# Try it
Repeat the entries below word for word, though any picture in them should be dropped.

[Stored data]
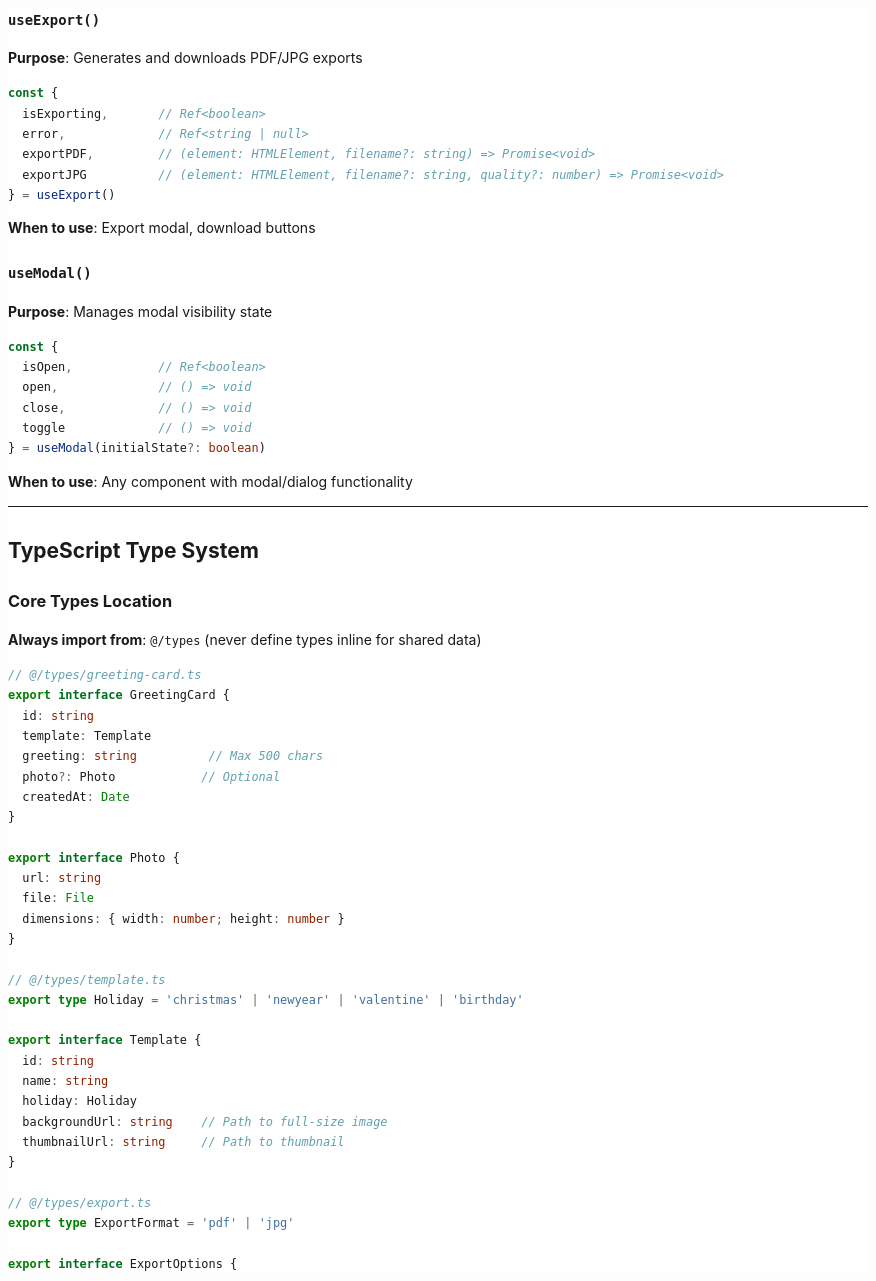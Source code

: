 ### `useExport()`
**Purpose**: Generates and downloads PDF/JPG exports
```typescript
const {
  isExporting,       // Ref<boolean>
  error,             // Ref<string | null>
  exportPDF,         // (element: HTMLElement, filename?: string) => Promise<void>
  exportJPG          // (element: HTMLElement, filename?: string, quality?: number) => Promise<void>
} = useExport()
```
**When to use**: Export modal, download buttons

### `useModal()`
**Purpose**: Manages modal visibility state
```typescript
const {
  isOpen,            // Ref<boolean>
  open,              // () => void
  close,             // () => void
  toggle             // () => void
} = useModal(initialState?: boolean)
```
**When to use**: Any component with modal/dialog functionality

---

## TypeScript Type System

### Core Types Location
**Always import from**: `@/types` (never define types inline for shared data)

```typescript
// @/types/greeting-card.ts
export interface GreetingCard {
  id: string
  template: Template
  greeting: string          // Max 500 chars
  photo?: Photo            // Optional
  createdAt: Date
}

export interface Photo {
  url: string
  file: File
  dimensions: { width: number; height: number }
}

// @/types/template.ts
export type Holiday = 'christmas' | 'newyear' | 'valentine' | 'birthday'

export interface Template {
  id: string
  name: string
  holiday: Holiday
  backgroundUrl: string    // Path to full-size image
  thumbnailUrl: string     // Path to thumbnail
}

// @/types/export.ts
export type ExportFormat = 'pdf' | 'jpg'

export interface ExportOptions {
```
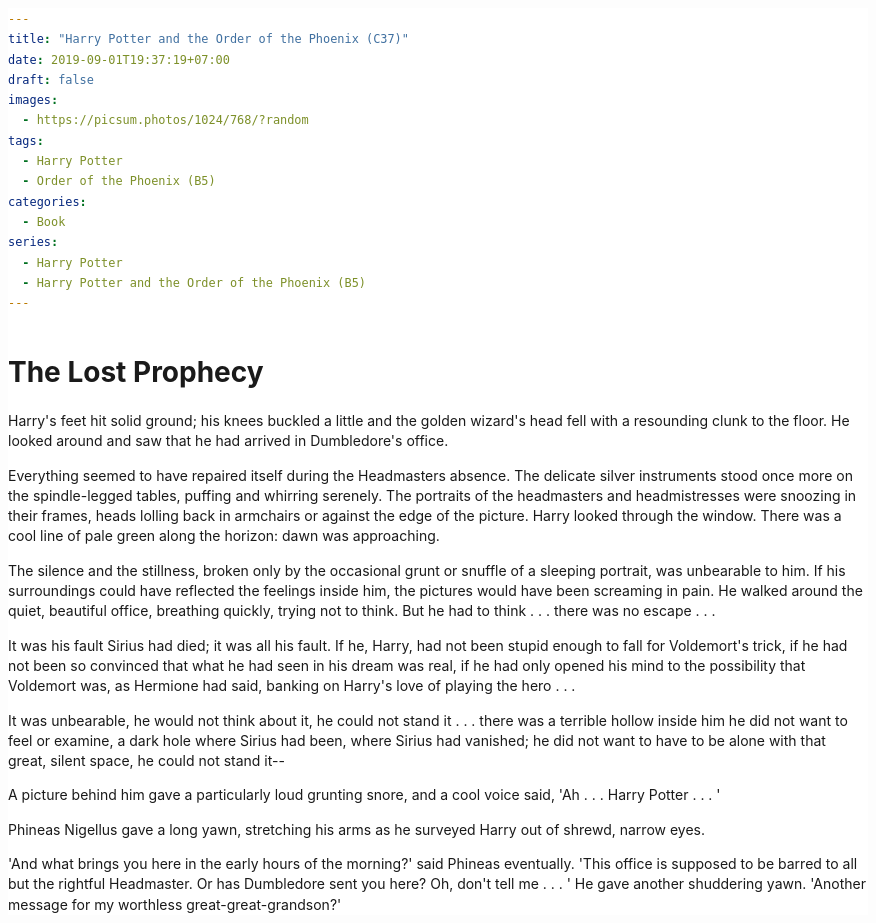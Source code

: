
 ```yaml
---
title: "Harry Potter and the Order of the Phoenix (C37)"
date: 2019-09-01T19:37:19+07:00
draft: false
images:
  - https://picsum.photos/1024/768/?random
tags: 
  - Harry Potter
  - Order of the Phoenix (B5)
categories:
  - Book
series:
  - Harry Potter
  - Harry Potter and the Order of the Phoenix (B5)
---
```


# The Lost Prophecy
 
Harry's feet hit solid ground; his knees buckled a little and the golden wizard's head fell with a resounding clunk to the floor. He looked around and saw that he had arrived in Dumbledore's office. 

Everything seemed to have repaired itself during the Headmasters absence. The delicate silver instruments stood once more on the spindle-legged tables, puffing and whirring serenely. The portraits of the headmasters and headmistresses were snoozing in their frames, heads lolling back in armchairs or against the edge of the picture. Harry looked through the window. There was a cool line of pale green along the horizon: dawn was approaching. 

The silence and the stillness, broken only by the occasional grunt or snuffle of a sleeping portrait, was unbearable to him. If his surroundings could have reflected the feelings inside him, the pictures would have been screaming in pain. He walked around the quiet, beautiful office, breathing quickly, trying not to think. But he had to think . . . there was no escape . . . 

It was his fault Sirius had died; it was all his fault. If he, Harry, had not been stupid enough to fall for Voldemort's trick, if he had not been so convinced that what he had seen in his dream was real, if he had only opened his mind to the possibility that Voldemort was, as Hermione had said, banking on Harry's love of playing the hero . . . 

It was unbearable, he would not think about it, he could not stand it . . . there was a terrible hollow inside him he did not want to feel or examine, a dark hole where Sirius had been, where Sirius had vanished; he did not want to have to be alone with that great, silent space, he could not stand it--

A picture behind him gave a particularly loud grunting snore, and a cool voice said, 'Ah . . . Harry Potter . . . '

Phineas Nigellus gave a long yawn, stretching his arms as he surveyed Harry out of shrewd, narrow eyes. 

'And what brings you here in the early hours of the morning?' said Phineas eventually. 'This office is supposed to be barred to all but the rightful Headmaster. Or has Dumbledore sent you here? Oh, don't tell me . . . ' He gave another shuddering yawn. 'Another message for my worthless great-great-grandson?'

# Output of the exercise
Source code

: ### `useExport()`
**Purpose**: Generates and downloads PDF/JPG exports
```typescript
const {
  isExporting,       // Ref<boolean>
  error,             // Ref<string | null>
  exportPDF,         // (element: HTMLElement, filename?: string) => Promise<void>
  exportJPG          // (element: HTMLElement, filename?: string, quality?: number) => Promise<void>
} = useExport()
```
**When to use**: Export modal, download buttons

### `useModal()`
**Purpose**: Manages modal visibility state
```typescript
const {
  isOpen,            // Ref<boolean>
  open,              // () => void
  close,             // () => void
  toggle             // () => void
} = useModal(initialState?: boolean)
```
**When to use**: Any component with modal/dialog functionality

---

## TypeScript Type System

### Core Types Location
**Always import from**: `@/types` (never define types inline for shared data)

```typescript
// @/types/greeting-card.ts
export interface GreetingCard {
  id: string
  template: Template
  greeting: string          // Max 500 chars
  photo?: Photo            // Optional
  createdAt: Date
}

export interface Photo {
  url: string
  file: File
  dimensions: { width: number; height: number }
}

// @/types/template.ts
export type Holiday = 'christmas' | 'newyear' | 'valentine' | 'birthday'

export interface Template {
  id: string
  name: string
  holiday: Holiday
  backgroundUrl: string    // Path to full-size image
  thumbnailUrl: string     // Path to thumbnail
}

// @/types/export.ts
export type ExportFormat = 'pdf' | 'jpg'

export interface ExportOptions {
```
Source code

:
 ```yaml
---
title: "Harry Potter and the Order of the Phoenix (C37)"
date: 2019-09-01T19:37:19+07:00
draft: false
images:
  - https://picsum.photos/1024/768/?random
tags: 
  - Harry Potter
  - Order of the Phoenix (B5)
categories:
  - Book
series:
  - Harry Potter
  - Harry Potter and the Order of the Phoenix (B5)
---
```


# The Lost Prophecy
 
Harry's feet hit solid ground; his knees buckled a little and the golden wizard's head fell with a resounding clunk to the floor. He looked around and saw that he had arrived in Dumbledore's office. 

Everything seemed to have repaired itself during the Headmasters absence. The delicate silver instruments stood once more on the spindle-legged tables, puffing and whirring serenely. The portraits of the headmasters and headmistresses were snoozing in their frames, heads lolling back in armchairs or against the edge of the picture. Harry looked through the window. There was a cool line of pale green along the horizon: dawn was approaching. 

The silence and the stillness, broken only by the occasional grunt or snuffle of a sleeping portrait, was unbearable to him. If his surroundings could have reflected the feelings inside him, the pictures would have been screaming in pain. He walked around the quiet, beautiful office, breathing quickly, trying not to think. But he had to think . . . there was no escape . . . 

It was his fault Sirius had died; it was all his fault. If he, Harry, had not been stupid enough to fall for Voldemort's trick, if he had not been so convinced that what he had seen in his dream was real, if he had only opened his mind to the possibility that Voldemort was, as Hermione had said, banking on Harry's love of playing the hero . . . 

It was unbearable, he would not think about it, he could not stand it . . . there was a terrible hollow inside him he did not want to feel or examine, a dark hole where Sirius had been, where Sirius had vanished; he did not want to have to be alone with that great, silent space, he could not stand it--

A picture behind him gave a particularly loud grunting snore, and a cool voice said, 'Ah . . . Harry Potter . . . '

Phineas Nigellus gave a long yawn, stretching his arms as he surveyed Harry out of shrewd, narrow eyes. 

'And what brings you here in the early hours of the morning?' said Phineas eventually. 'This office is supposed to be barred to all but the rightful Headmaster. Or has Dumbledore sent you here? Oh, don't tell me . . . ' He gave another shuddering yawn. 'Another message for my worthless great-great-grandson?'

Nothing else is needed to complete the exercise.